### What is expected
What's wanted is a faithful retyping of every entry, pictures excluded.
★ ★ ★ ★ ★ ★ ★
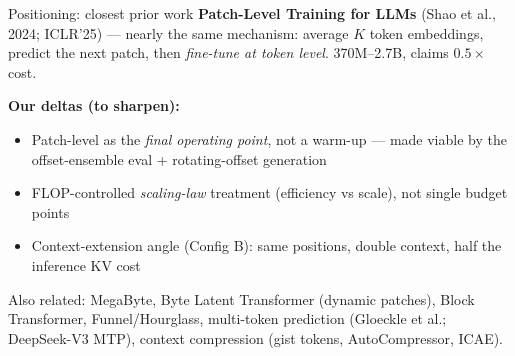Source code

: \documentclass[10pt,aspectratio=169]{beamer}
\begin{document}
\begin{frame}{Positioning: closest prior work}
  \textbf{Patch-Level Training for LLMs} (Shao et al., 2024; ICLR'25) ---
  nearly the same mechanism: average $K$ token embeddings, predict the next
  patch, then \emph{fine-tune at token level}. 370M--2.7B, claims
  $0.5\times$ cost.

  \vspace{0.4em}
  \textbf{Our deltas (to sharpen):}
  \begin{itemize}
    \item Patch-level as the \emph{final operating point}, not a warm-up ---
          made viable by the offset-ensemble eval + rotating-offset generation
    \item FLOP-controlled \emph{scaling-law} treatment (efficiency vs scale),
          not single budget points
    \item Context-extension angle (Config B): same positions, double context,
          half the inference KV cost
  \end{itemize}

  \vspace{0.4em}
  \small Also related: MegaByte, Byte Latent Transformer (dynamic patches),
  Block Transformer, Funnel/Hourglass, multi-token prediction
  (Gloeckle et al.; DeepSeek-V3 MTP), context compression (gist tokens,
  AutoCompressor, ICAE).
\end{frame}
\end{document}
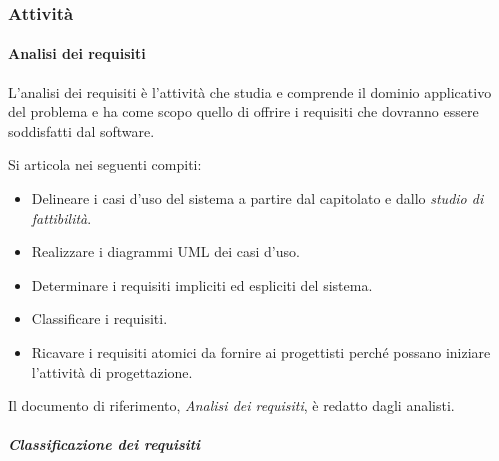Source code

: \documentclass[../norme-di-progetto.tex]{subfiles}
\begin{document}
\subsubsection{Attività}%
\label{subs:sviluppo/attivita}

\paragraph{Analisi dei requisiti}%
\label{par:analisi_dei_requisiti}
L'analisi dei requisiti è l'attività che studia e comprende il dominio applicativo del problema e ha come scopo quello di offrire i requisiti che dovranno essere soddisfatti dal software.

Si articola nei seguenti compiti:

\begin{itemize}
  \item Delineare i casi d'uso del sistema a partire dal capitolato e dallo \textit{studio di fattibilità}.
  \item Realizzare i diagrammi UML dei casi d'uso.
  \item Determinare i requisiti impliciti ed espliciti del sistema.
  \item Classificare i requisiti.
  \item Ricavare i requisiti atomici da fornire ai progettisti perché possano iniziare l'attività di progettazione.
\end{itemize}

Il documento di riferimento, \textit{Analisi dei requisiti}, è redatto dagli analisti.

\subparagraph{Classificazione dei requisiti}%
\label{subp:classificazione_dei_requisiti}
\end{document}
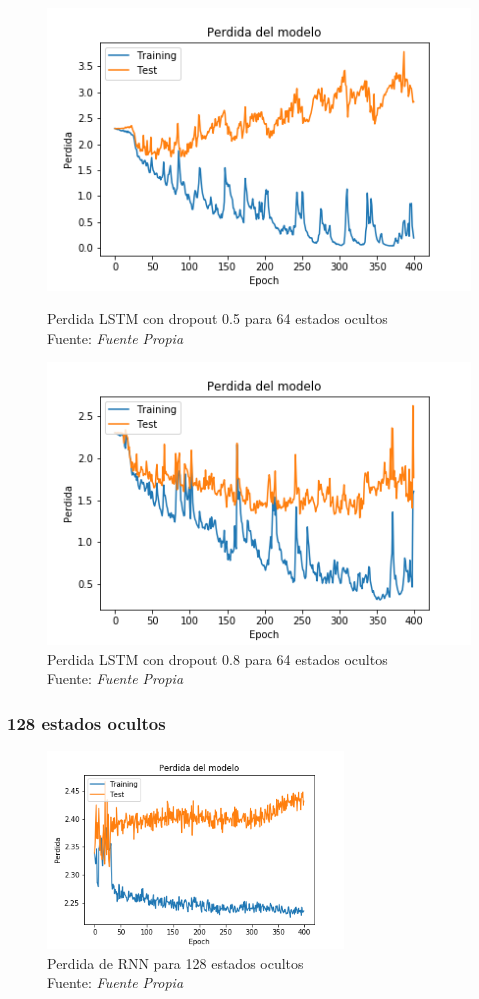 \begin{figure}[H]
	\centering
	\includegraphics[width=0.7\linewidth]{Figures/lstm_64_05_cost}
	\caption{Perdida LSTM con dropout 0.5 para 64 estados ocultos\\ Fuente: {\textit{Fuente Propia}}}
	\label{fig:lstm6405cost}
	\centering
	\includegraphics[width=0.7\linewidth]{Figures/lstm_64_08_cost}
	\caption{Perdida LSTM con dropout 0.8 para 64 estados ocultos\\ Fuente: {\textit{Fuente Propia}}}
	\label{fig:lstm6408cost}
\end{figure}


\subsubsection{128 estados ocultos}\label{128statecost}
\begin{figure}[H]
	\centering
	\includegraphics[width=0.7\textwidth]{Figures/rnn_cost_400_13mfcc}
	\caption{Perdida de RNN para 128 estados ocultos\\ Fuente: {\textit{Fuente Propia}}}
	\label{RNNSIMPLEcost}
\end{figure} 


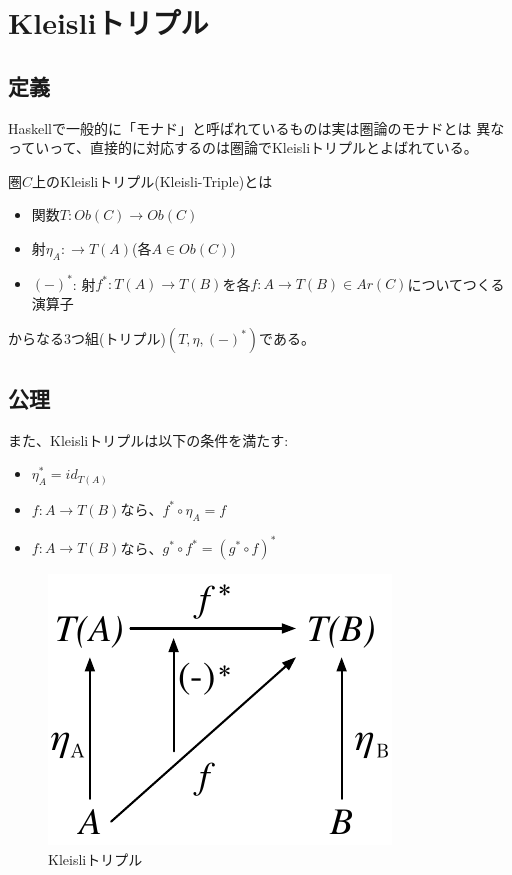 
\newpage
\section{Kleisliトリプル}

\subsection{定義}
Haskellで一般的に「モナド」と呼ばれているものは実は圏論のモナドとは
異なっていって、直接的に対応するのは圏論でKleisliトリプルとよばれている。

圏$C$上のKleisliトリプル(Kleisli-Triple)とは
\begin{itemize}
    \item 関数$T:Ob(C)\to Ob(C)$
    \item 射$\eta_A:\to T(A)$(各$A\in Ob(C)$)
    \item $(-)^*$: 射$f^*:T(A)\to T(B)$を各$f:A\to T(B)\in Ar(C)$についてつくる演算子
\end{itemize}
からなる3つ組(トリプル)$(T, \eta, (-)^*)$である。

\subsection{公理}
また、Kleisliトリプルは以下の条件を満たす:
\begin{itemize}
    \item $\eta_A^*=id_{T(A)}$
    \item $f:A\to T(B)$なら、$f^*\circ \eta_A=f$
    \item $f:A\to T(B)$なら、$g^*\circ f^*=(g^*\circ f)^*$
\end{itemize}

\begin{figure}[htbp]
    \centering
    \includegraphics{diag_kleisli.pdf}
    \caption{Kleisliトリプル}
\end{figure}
★ ★ ★ ★ ★ ★ ★
### Exercise response
Source code

: \documentclass[10pt,aspectratio=169]{beamer}
\begin{document}
\begin{frame}{Positioning: closest prior work}
  \textbf{Patch-Level Training for LLMs} (Shao et al., 2024; ICLR'25) ---
  nearly the same mechanism: average $K$ token embeddings, predict the next
  patch, then \emph{fine-tune at token level}. 370M--2.7B, claims
  $0.5\times$ cost.

  \vspace{0.4em}
  \textbf{Our deltas (to sharpen):}
  \begin{itemize}
    \item Patch-level as the \emph{final operating point}, not a warm-up ---
          made viable by the offset-ensemble eval + rotating-offset generation
    \item FLOP-controlled \emph{scaling-law} treatment (efficiency vs scale),
          not single budget points
    \item Context-extension angle (Config B): same positions, double context,
          half the inference KV cost
  \end{itemize}

  \vspace{0.4em}
  \small Also related: MegaByte, Byte Latent Transformer (dynamic patches),
  Block Transformer, Funnel/Hourglass, multi-token prediction
  (Gloeckle et al.; DeepSeek-V3 MTP), context compression (gist tokens,
  AutoCompressor, ICAE).
\end{frame}
\end{document}
Source code

: \documentclass[../norme-di-progetto.tex]{subfiles}
\begin{document}
\subsubsection{Attività}%
\label{subs:sviluppo/attivita}

\paragraph{Analisi dei requisiti}%
\label{par:analisi_dei_requisiti}
L'analisi dei requisiti è l'attività che studia e comprende il dominio applicativo del problema e ha come scopo quello di offrire i requisiti che dovranno essere soddisfatti dal software.

Si articola nei seguenti compiti:

\begin{itemize}
  \item Delineare i casi d'uso del sistema a partire dal capitolato e dallo \textit{studio di fattibilità}.
  \item Realizzare i diagrammi UML dei casi d'uso.
  \item Determinare i requisiti impliciti ed espliciti del sistema.
  \item Classificare i requisiti.
  \item Ricavare i requisiti atomici da fornire ai progettisti perché possano iniziare l'attività di progettazione.
\end{itemize}

Il documento di riferimento, \textit{Analisi dei requisiti}, è redatto dagli analisti.

\subparagraph{Classificazione dei requisiti}%
\label{subp:classificazione_dei_requisiti}
\end{document}
 \begin{figure}[H]
	\centering
	\includegraphics[width=0.7\linewidth]{Figures/lstm_64_05_cost}
	\caption{Perdida LSTM con dropout 0.5 para 64 estados ocultos\\ Fuente: {\textit{Fuente Propia}}}
	\label{fig:lstm6405cost}
	\centering
	\includegraphics[width=0.7\linewidth]{Figures/lstm_64_08_cost}
	\caption{Perdida LSTM con dropout 0.8 para 64 estados ocultos\\ Fuente: {\textit{Fuente Propia}}}
	\label{fig:lstm6408cost}
\end{figure}


\subsubsection{128 estados ocultos}\label{128statecost}
\begin{figure}[H]
	\centering
	\includegraphics[width=0.7\textwidth]{Figures/rnn_cost_400_13mfcc}
	\caption{Perdida de RNN para 128 estados ocultos\\ Fuente: {\textit{Fuente Propia}}}
	\label{RNNSIMPLEcost}
\end{figure} 


\newpage
\section{Kleisliトリプル}

\subsection{定義}
Haskellで一般的に「モナド」と呼ばれているものは実は圏論のモナドとは
異なっていって、直接的に対応するのは圏論でKleisliトリプルとよばれている。

圏$C$上のKleisliトリプル(Kleisli-Triple)とは
\begin{itemize}
    \item 関数$T:Ob(C)\to Ob(C)$
    \item 射$\eta_A:\to T(A)$(各$A\in Ob(C)$)
    \item $(-)^*$: 射$f^*:T(A)\to T(B)$を各$f:A\to T(B)\in Ar(C)$についてつくる演算子
\end{itemize}
からなる3つ組(トリプル)$(T, \eta, (-)^*)$である。

\subsection{公理}
また、Kleisliトリプルは以下の条件を満たす:
\begin{itemize}
    \item $\eta_A^*=id_{T(A)}$
    \item $f:A\to T(B)$なら、$f^*\circ \eta_A=f$
    \item $f:A\to T(B)$なら、$g^*\circ f^*=(g^*\circ f)^*$
\end{itemize}

\begin{figure}[htbp]
    \centering
    \includegraphics{diag_kleisli.pdf}
    \caption{Kleisliトリプル}
\end{figure}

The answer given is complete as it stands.